Your objective: Set down, exactly as written, the lines from the top of the data to the line that holds "- Returns a list of comment threads", and omit the pictures.
[Opening Entries supplied section]
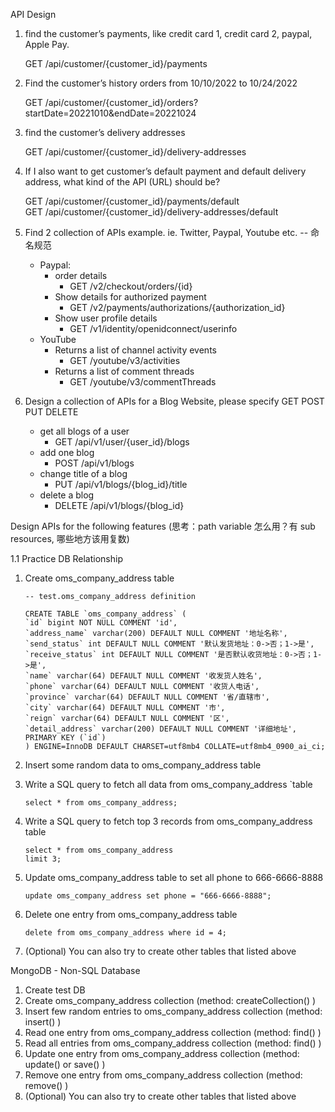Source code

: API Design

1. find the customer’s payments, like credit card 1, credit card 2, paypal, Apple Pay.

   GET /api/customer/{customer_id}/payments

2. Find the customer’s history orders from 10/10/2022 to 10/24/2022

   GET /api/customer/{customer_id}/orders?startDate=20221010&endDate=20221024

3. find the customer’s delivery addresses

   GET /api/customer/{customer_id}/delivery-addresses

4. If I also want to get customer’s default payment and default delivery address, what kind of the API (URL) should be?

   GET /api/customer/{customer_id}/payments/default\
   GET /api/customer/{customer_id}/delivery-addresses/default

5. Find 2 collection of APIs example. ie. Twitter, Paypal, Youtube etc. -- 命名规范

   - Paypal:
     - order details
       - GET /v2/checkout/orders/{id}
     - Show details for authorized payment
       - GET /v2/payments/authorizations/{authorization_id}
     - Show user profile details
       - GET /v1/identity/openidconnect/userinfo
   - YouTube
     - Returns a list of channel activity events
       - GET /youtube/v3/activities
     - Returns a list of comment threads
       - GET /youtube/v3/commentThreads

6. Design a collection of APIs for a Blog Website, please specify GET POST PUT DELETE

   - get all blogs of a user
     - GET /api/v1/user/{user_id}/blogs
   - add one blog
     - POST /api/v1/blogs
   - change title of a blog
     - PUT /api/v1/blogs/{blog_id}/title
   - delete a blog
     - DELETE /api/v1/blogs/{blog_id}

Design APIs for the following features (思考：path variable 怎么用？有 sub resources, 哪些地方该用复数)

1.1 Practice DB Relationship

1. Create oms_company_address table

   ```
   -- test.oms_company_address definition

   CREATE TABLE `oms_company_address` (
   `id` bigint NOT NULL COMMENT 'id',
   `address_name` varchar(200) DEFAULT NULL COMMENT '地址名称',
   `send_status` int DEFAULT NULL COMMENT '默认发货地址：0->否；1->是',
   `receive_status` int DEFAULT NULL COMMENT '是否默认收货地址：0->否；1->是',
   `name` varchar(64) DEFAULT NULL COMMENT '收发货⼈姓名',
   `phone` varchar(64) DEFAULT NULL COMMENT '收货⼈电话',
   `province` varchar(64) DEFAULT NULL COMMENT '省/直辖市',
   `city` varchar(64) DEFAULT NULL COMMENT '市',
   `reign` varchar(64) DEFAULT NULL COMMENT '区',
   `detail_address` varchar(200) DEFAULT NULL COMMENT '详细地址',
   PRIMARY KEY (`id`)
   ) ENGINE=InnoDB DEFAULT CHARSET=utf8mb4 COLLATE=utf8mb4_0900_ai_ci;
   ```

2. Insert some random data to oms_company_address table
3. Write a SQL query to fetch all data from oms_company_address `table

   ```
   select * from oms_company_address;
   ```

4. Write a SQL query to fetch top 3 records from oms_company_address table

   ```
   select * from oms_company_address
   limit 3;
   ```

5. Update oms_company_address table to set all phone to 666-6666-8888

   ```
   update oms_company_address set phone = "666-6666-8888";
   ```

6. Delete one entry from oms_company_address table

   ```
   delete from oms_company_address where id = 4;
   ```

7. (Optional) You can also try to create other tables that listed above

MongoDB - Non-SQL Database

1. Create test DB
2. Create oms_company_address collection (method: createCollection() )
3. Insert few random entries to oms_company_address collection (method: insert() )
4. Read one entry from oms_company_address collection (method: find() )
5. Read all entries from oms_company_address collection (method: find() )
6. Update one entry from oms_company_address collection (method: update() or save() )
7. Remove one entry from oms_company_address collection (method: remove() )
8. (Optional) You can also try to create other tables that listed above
[Closing Entries supplied section]
Solution:
Source code

: API Design

1. find the customer’s payments, like credit card 1, credit card 2, paypal, Apple Pay.

   GET /api/customer/{customer_id}/payments

2. Find the customer’s history orders from 10/10/2022 to 10/24/2022

   GET /api/customer/{customer_id}/orders?startDate=20221010&endDate=20221024

3. find the customer’s delivery addresses

   GET /api/customer/{customer_id}/delivery-addresses

4. If I also want to get customer’s default payment and default delivery address, what kind of the API (URL) should be?

   GET /api/customer/{customer_id}/payments/default\
   GET /api/customer/{customer_id}/delivery-addresses/default

5. Find 2 collection of APIs example. ie. Twitter, Paypal, Youtube etc. -- 命名规范

   - Paypal:
     - order details
       - GET /v2/checkout/orders/{id}
     - Show details for authorized payment
       - GET /v2/payments/authorizations/{authorization_id}
     - Show user profile details
       - GET /v1/identity/openidconnect/userinfo
   - YouTube
     - Returns a list of channel activity events
       - GET /youtube/v3/activities
     - Returns a list of comment threads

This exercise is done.